Jones has embodied humanoid creatures in several del Toro films, including the director’s masterpiece, Pan’s Labyrinth, in which Jones played both the mythical Faun and the nightmare-inducing Pale Man. The Shape of Water is the first movie in which he’s played a bona fide love interest; at the 2017 Vulture Festival, Jones, a practicing Christian, said that he wasn’t interested in filming the kind of nude scenes that exist “just to get someone’s top off.” But he was convinced that these scenes had artistic purpose in a film about “this connection of two souls.”

In the Hollywood Reporter, Jones said of del Toro, “When I asked him why this time does it need to involved [sic] full-frontal nudity — I mean, we’re going for it! — and he harkened back to The Creature from the Black Lagoon and Frankenstein and any of the classic monster movies that helped develop his love of monsters.
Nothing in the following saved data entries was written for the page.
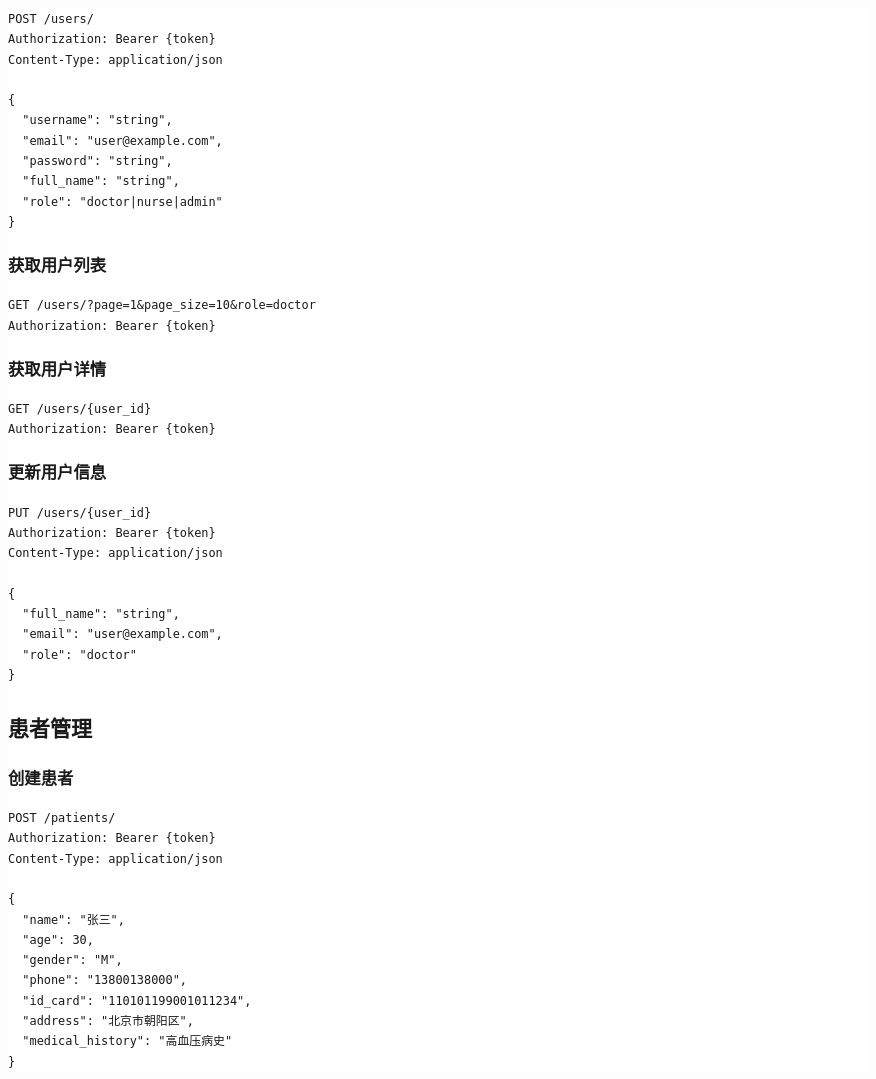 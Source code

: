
 ```http
POST /users/
Authorization: Bearer {token}
Content-Type: application/json

{
  "username": "string",
  "email": "user@example.com",
  "password": "string",
  "full_name": "string",
  "role": "doctor|nurse|admin"
}
```

### 获取用户列表

```http
GET /users/?page=1&page_size=10&role=doctor
Authorization: Bearer {token}
```

### 获取用户详情

```http
GET /users/{user_id}
Authorization: Bearer {token}
```

### 更新用户信息

```http
PUT /users/{user_id}
Authorization: Bearer {token}
Content-Type: application/json

{
  "full_name": "string",
  "email": "user@example.com",
  "role": "doctor"
}
```

## 患者管理

### 创建患者

```http
POST /patients/
Authorization: Bearer {token}
Content-Type: application/json

{
  "name": "张三",
  "age": 30,
  "gender": "M",
  "phone": "13800138000",
  "id_card": "110101199001011234",
  "address": "北京市朝阳区",
  "medical_history": "高血压病史"
}
```

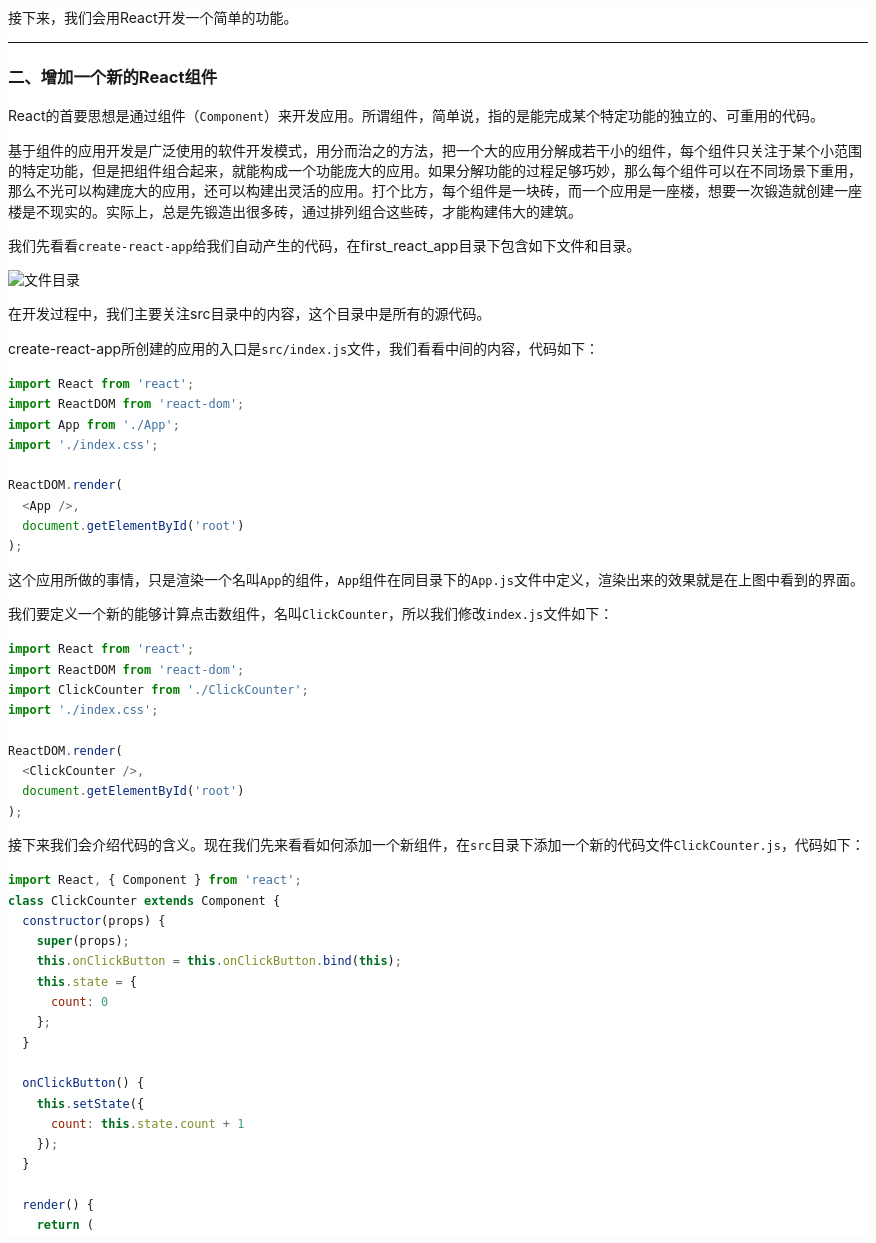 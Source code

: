 接下来，我们会用React开发一个简单的功能。

---

### 二、增加一个新的React组件

React的首要思想是通过组件（`Component`）来开发应用。所谓组件，简单说，指的是能完成某个特定功能的独立的、可重用的代码。

基于组件的应用开发是广泛使用的软件开发模式，用分而治之的方法，把一个大的应用分解成若干小的组件，每个组件只关注于某个小范围的特定功能，但是把组件组合起来，就能构成一个功能庞大的应用。如果分解功能的过程足够巧妙，那么每个组件可以在不同场景下重用，那么不光可以构建庞大的应用，还可以构建出灵活的应用。打个比方，每个组件是一块砖，而一个应用是一座楼，想要一次锻造就创建一座楼是不现实的。实际上，总是先锻造出很多砖，通过排列组合这些砖，才能构建伟大的建筑。

我们先看看`create-react-app`给我们自动产生的代码，在first_react_app目录下包含如下文件和目录。

![文件目录](/images/react-1/2.png)

在开发过程中，我们主要关注src目录中的内容，这个目录中是所有的源代码。

create-react-app所创建的应用的入口是`src/index.js`文件，我们看看中间的内容，代码如下：

```js
import React from 'react';
import ReactDOM from 'react-dom';
import App from './App';
import './index.css';

ReactDOM.render(
  <App />,
  document.getElementById('root')
);
```

这个应用所做的事情，只是渲染一个名叫`App`的组件，`App`组件在同目录下的`App.js`文件中定义，渲染出来的效果就是在上图中看到的界面。

我们要定义一个新的能够计算点击数组件，名叫`ClickCounter`，所以我们修改`index.js`文件如下：

```js
import React from 'react';
import ReactDOM from 'react-dom';
import ClickCounter from './ClickCounter';
import './index.css';

ReactDOM.render(
  <ClickCounter />,
  document.getElementById('root')
);
```

接下来我们会介绍代码的含义。现在我们先来看看如何添加一个新组件，在`src`目录下添加一个新的代码文件`ClickCounter.js`，代码如下：

```js
import React, { Component } from 'react';
class ClickCounter extends Component {
  constructor(props) {
    super(props);
    this.onClickButton = this.onClickButton.bind(this);
    this.state = {
      count: 0
    };
  }

  onClickButton() {
    this.setState({
      count: this.state.count + 1
    });
  }

  render() {
    return (
``` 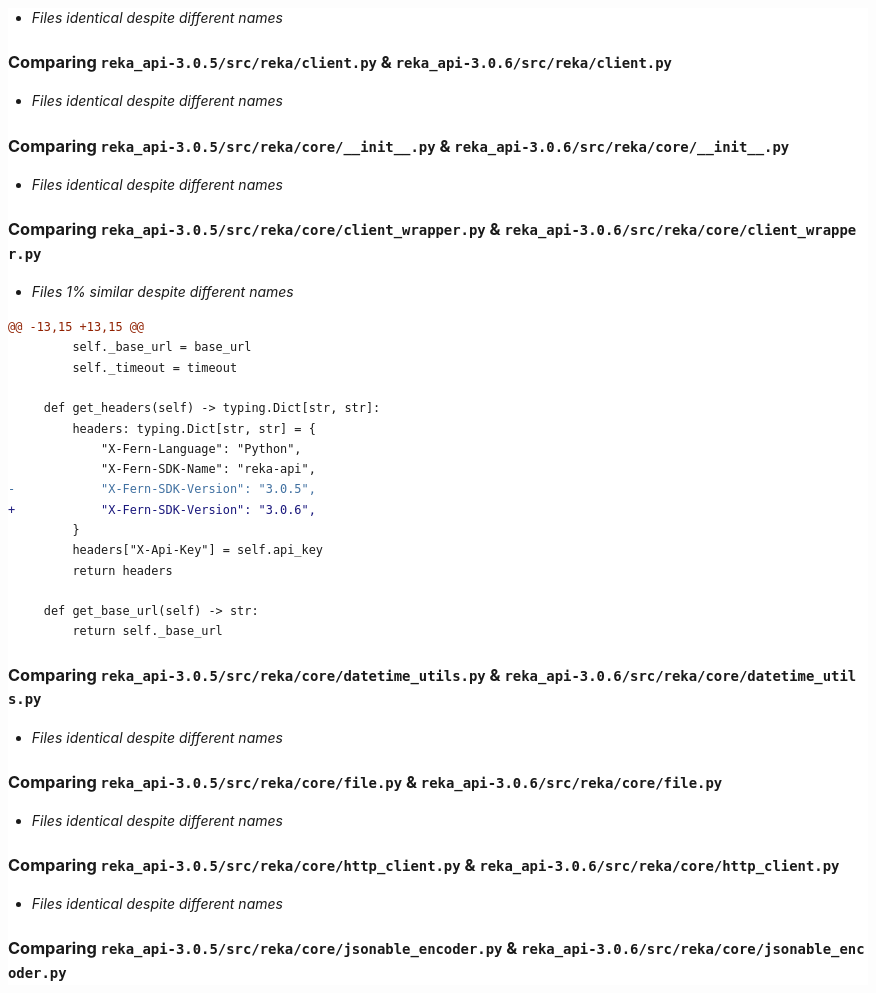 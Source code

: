 * *Files identical despite different names*

### Comparing `reka_api-3.0.5/src/reka/client.py` & `reka_api-3.0.6/src/reka/client.py`

 * *Files identical despite different names*

### Comparing `reka_api-3.0.5/src/reka/core/__init__.py` & `reka_api-3.0.6/src/reka/core/__init__.py`

 * *Files identical despite different names*

### Comparing `reka_api-3.0.5/src/reka/core/client_wrapper.py` & `reka_api-3.0.6/src/reka/core/client_wrapper.py`

 * *Files 1% similar despite different names*

```diff
@@ -13,15 +13,15 @@
         self._base_url = base_url
         self._timeout = timeout
 
     def get_headers(self) -> typing.Dict[str, str]:
         headers: typing.Dict[str, str] = {
             "X-Fern-Language": "Python",
             "X-Fern-SDK-Name": "reka-api",
-            "X-Fern-SDK-Version": "3.0.5",
+            "X-Fern-SDK-Version": "3.0.6",
         }
         headers["X-Api-Key"] = self.api_key
         return headers
 
     def get_base_url(self) -> str:
         return self._base_url
```

### Comparing `reka_api-3.0.5/src/reka/core/datetime_utils.py` & `reka_api-3.0.6/src/reka/core/datetime_utils.py`

 * *Files identical despite different names*

### Comparing `reka_api-3.0.5/src/reka/core/file.py` & `reka_api-3.0.6/src/reka/core/file.py`

 * *Files identical despite different names*

### Comparing `reka_api-3.0.5/src/reka/core/http_client.py` & `reka_api-3.0.6/src/reka/core/http_client.py`

 * *Files identical despite different names*

### Comparing `reka_api-3.0.5/src/reka/core/jsonable_encoder.py` & `reka_api-3.0.6/src/reka/core/jsonable_encoder.py`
There was always a romantic side to these characters and relationships on film that never got actualized all the way. Guillermo said this time, the monster’s going to actually fuck the girl.”

But the film’s tale of the love between a human woman and a beast is nothing new in the realm of art. In Park Chan-wook’s The Handmaiden, released in 2016 and set in 1930s Korea, a woman is obliged to perform dramatic readings from her uncle’s collection of Japanese erotica; in one scene, a book opens upon an image of an octopus performing oral sex on an enraptured woman. On a narrative level, The Shape of Water has plenty of precedents in myth and literature. Usually, the stories follow a pattern of the woman’s resistance, submission, and, eventually, desire, at which point the beast often transforms into a man. We saw a version of this story earlier this year, with Disney’s live-action remake of Beauty and the Beast, in which Emma Watson’s Belle falls in gradual love with Dan Stevens’s Beast; unlike Jones, Stevens wore a motion-capture suit while filming his scenes with Watson, so the end result looks a little more alien than the fish-man, despite the fact that Belle and her beau are at least in the same class of vertebrates. Although the Beast moves and speaks like a person, I had a hard time glimpsing the actor underneath the horned, CGI-rendered bison who for some reason wears human clothing. Of course, as a children’s movie, Beauty and the Beast isn’t going near the anatomical questions many an adult audience member surely had while watching the film; as I wrote in my review, if you’re going to render the Beast in CGI-augmented live action, our first question will be, of course, but what about his dick?!

The Shape of Water, though, is an “adult fairy tale,” our first hint being that early shot of Elisa’s vigorous morning routine; this is no virginal princess. Which is why it’s so disappointing that del Toro declined to really give us a show — or, at least, to show us what kind of equipment his creature has to work with. Jones told THR that “we’re going for it!” but, as is so often the case, it’s really only the woman who is “going for it,” while her male counterpart’s, uh, situation is mostly left to the imagination. In this context, the early scene of Hawkins stepping into the bath, and her subsequent nude scenes, feel less like a bow to the romance of it all and more like del Toro throwing back the curtain on Sally Hawkins’s slammin’ bod — as if the creature that really interests him isn’t his fabulous fish-monster but the age-old object of male artists’ gaze, a human woman.